▶ WORK TO COMPLETE
Looking at the data below, count the lines that contain the string "kishor". Write only the total.

▶ DATA
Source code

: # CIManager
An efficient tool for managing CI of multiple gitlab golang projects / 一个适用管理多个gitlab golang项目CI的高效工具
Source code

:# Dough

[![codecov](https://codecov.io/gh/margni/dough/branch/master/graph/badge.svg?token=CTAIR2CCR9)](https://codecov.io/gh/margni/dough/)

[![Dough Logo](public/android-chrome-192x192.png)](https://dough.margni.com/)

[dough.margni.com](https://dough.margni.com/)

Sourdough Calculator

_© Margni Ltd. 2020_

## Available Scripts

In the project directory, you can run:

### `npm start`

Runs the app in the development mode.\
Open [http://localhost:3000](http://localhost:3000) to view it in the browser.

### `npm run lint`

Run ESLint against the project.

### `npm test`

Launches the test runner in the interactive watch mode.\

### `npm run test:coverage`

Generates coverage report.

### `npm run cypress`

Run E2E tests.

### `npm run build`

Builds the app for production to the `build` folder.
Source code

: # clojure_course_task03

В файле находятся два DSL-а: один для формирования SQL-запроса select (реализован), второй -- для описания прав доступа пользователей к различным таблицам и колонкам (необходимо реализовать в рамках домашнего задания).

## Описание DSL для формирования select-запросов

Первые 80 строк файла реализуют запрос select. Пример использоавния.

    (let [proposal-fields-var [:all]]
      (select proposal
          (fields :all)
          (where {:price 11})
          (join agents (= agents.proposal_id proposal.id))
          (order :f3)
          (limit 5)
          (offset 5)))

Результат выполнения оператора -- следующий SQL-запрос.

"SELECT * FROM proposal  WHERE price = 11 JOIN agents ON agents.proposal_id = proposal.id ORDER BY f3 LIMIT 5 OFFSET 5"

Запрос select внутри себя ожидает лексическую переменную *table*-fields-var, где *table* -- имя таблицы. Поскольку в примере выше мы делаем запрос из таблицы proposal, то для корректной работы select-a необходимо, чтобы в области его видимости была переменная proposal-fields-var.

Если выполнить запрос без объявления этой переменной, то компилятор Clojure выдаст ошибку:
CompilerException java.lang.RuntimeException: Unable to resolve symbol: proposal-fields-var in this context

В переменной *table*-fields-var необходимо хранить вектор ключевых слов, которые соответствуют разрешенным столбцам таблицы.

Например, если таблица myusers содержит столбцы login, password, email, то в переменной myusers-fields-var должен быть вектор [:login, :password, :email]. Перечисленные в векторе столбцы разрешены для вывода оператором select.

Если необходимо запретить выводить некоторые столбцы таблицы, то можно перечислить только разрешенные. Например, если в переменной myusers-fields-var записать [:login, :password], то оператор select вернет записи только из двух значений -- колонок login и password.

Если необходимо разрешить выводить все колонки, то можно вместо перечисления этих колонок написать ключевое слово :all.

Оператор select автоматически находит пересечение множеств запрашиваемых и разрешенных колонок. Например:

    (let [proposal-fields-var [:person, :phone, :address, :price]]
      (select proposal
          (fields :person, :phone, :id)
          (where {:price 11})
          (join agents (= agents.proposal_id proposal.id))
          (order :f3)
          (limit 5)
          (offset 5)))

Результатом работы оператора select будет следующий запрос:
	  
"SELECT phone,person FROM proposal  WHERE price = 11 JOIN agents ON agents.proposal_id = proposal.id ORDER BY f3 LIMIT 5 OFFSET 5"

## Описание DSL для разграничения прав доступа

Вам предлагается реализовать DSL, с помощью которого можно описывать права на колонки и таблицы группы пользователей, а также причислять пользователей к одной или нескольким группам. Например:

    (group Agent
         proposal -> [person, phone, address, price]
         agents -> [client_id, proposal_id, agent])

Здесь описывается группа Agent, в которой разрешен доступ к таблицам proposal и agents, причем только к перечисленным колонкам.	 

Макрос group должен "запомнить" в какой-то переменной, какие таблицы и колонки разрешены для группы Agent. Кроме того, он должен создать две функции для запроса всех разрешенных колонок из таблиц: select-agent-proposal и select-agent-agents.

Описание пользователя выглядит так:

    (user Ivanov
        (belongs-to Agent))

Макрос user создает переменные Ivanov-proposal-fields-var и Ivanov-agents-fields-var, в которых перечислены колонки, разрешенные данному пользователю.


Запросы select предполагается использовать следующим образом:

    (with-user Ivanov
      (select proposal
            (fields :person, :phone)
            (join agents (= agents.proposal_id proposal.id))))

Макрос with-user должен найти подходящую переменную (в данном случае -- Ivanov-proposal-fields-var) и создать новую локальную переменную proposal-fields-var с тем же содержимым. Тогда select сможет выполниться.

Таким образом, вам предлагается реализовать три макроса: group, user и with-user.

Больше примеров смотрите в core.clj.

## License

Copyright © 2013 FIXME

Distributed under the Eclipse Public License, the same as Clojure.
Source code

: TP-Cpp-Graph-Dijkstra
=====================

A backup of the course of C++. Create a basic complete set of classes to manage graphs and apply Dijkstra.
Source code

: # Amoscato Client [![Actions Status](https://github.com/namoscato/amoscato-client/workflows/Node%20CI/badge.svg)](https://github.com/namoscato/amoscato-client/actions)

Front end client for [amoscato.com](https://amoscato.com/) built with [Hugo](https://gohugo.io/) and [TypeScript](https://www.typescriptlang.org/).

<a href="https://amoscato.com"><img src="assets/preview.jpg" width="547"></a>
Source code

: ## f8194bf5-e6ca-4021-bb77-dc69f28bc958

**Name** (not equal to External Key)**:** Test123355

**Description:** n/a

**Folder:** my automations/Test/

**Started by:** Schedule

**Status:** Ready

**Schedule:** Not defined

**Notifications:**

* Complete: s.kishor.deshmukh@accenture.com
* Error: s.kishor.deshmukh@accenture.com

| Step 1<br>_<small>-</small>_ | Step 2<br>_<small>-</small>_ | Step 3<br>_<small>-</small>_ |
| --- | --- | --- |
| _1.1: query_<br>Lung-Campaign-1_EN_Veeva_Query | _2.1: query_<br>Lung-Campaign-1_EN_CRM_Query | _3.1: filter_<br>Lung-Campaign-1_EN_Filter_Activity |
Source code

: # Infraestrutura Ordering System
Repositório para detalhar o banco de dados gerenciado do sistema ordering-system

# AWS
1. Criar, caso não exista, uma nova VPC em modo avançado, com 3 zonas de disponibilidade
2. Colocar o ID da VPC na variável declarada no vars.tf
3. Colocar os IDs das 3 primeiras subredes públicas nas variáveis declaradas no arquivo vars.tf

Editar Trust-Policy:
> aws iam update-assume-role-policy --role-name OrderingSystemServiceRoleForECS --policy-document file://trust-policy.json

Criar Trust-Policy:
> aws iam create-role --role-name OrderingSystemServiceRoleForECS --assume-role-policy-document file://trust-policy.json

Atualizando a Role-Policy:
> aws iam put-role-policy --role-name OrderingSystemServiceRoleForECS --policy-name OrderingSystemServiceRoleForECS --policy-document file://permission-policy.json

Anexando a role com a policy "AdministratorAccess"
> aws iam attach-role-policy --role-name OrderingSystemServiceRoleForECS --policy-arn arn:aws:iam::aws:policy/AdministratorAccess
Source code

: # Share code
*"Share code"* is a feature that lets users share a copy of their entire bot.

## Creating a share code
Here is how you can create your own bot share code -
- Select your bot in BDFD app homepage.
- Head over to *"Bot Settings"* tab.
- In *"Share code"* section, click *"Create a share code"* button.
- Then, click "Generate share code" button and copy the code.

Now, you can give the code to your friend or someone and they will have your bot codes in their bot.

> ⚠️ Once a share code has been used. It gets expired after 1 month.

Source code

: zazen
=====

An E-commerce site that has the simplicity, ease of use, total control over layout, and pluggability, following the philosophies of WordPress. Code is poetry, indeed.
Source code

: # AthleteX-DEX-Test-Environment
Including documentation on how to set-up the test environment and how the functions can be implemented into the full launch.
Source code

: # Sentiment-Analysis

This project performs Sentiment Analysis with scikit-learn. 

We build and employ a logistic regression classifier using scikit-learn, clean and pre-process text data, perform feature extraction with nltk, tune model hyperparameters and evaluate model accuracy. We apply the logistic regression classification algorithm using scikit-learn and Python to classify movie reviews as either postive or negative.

▶ TASK OUTPUT
2